**WHAT TO PRODUCE:**
Please give back word for word the lines below, from the first one through the one with "1. **Lectura desde".

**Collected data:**
BEGIN
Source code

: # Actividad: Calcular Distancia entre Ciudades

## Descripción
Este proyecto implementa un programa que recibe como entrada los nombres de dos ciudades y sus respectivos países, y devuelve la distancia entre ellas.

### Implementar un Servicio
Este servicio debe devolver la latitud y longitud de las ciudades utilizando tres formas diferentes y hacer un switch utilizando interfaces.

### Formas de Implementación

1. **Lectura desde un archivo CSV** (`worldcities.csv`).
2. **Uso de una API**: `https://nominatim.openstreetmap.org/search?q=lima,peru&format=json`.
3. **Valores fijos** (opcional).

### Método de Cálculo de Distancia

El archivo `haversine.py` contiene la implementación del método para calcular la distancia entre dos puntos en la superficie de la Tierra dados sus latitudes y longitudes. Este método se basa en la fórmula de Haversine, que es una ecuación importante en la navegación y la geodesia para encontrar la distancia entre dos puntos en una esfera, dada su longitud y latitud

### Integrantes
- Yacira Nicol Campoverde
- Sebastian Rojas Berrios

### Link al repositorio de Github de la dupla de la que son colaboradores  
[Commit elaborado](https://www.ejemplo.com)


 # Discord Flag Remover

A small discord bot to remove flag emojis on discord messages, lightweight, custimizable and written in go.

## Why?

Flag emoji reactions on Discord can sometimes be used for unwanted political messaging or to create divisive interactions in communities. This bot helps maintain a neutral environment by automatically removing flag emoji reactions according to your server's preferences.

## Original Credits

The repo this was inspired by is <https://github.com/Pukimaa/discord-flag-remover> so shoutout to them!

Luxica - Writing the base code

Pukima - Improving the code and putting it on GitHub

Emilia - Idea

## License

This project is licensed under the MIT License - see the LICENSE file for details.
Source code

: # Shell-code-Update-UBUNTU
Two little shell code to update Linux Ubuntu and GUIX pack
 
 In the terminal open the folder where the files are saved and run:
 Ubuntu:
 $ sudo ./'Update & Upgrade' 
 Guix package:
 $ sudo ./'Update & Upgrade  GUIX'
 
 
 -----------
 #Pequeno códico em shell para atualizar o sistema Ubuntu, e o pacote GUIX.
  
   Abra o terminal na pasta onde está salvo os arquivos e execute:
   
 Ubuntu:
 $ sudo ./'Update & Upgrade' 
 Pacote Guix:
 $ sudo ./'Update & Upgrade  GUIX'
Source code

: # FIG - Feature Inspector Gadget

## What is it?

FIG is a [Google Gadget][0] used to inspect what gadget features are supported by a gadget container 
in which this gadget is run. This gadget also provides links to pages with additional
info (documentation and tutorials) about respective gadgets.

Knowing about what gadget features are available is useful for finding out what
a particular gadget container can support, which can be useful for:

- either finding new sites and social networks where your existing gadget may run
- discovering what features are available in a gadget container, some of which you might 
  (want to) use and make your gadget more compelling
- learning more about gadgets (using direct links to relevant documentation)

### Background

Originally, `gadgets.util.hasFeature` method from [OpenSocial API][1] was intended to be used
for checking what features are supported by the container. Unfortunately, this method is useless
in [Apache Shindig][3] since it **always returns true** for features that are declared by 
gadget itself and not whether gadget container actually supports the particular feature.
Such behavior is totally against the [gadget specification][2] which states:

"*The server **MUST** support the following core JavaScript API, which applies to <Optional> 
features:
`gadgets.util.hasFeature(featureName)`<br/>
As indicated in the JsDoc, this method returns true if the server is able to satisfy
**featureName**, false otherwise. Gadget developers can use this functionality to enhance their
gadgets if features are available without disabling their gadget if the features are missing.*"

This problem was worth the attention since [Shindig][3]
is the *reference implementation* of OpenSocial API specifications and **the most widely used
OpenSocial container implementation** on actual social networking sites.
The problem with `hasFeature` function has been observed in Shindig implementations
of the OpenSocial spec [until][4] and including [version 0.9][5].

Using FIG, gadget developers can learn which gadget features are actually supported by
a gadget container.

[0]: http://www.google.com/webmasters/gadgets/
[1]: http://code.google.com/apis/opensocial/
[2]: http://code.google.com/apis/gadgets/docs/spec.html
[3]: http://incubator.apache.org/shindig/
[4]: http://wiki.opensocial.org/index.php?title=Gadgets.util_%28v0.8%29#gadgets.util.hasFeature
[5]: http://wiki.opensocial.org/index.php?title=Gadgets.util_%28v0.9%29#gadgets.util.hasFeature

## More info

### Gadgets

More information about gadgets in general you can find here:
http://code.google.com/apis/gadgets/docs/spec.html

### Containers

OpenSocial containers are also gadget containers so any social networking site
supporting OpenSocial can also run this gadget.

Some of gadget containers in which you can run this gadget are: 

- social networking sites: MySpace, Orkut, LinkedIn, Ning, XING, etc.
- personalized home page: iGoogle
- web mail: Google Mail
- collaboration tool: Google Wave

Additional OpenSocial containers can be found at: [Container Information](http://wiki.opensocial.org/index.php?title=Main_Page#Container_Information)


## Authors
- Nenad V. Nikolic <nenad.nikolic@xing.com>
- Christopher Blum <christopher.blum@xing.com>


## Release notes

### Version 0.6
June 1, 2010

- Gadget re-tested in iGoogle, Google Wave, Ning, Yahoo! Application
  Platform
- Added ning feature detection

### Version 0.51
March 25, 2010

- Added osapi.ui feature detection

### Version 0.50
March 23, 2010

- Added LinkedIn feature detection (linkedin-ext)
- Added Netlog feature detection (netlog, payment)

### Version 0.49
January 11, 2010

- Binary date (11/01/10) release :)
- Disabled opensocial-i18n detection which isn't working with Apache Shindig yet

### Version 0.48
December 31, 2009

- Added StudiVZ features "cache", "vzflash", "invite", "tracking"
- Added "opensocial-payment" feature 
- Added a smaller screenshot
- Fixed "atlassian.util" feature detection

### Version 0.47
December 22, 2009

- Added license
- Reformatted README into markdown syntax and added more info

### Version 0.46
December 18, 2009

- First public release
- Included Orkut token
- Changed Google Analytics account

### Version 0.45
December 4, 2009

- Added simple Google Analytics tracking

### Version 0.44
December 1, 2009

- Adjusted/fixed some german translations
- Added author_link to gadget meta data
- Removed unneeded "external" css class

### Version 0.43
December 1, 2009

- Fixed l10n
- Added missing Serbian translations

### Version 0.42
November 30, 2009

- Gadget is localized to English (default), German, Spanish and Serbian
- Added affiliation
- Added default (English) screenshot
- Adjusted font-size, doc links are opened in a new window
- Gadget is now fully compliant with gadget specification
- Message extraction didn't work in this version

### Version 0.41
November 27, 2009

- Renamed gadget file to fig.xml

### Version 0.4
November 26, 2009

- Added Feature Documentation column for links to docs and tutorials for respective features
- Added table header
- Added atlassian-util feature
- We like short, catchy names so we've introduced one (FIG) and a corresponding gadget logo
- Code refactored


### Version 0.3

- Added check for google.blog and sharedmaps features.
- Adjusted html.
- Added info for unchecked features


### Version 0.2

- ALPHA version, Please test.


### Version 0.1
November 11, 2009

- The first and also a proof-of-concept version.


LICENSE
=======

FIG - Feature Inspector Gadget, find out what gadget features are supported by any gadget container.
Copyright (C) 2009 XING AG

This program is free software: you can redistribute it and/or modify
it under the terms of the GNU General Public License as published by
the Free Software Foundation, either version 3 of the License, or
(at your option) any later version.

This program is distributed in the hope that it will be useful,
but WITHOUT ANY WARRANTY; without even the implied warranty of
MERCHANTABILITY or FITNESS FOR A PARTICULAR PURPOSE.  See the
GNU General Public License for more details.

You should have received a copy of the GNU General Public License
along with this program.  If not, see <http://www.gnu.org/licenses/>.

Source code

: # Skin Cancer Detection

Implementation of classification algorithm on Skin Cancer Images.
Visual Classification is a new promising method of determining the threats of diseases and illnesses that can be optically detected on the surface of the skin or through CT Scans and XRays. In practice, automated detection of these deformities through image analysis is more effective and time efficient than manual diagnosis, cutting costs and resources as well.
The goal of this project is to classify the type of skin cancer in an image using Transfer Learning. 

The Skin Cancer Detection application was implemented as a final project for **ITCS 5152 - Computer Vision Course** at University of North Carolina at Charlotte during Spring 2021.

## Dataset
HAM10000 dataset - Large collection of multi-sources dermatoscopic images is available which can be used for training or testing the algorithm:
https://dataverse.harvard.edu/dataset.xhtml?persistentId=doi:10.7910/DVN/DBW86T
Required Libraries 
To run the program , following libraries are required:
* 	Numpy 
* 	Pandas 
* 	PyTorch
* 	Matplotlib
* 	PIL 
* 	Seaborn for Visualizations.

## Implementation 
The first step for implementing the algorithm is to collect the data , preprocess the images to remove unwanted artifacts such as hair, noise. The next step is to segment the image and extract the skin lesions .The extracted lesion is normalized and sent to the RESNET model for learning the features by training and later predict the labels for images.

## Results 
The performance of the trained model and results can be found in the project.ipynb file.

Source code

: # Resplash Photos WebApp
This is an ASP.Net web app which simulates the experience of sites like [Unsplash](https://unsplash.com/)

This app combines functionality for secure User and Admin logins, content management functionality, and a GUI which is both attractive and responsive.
END
**REPLY TO THE EXERCISE:**
Source code

: # Actividad: Calcular Distancia entre Ciudades

## Descripción
Este proyecto implementa un programa que recibe como entrada los nombres de dos ciudades y sus respectivos países, y devuelve la distancia entre ellas.

### Implementar un Servicio
Este servicio debe devolver la latitud y longitud de las ciudades utilizando tres formas diferentes y hacer un switch utilizando interfaces.

### Formas de Implementación

1. **Lectura desde un archivo CSV** (`worldcities.csv`).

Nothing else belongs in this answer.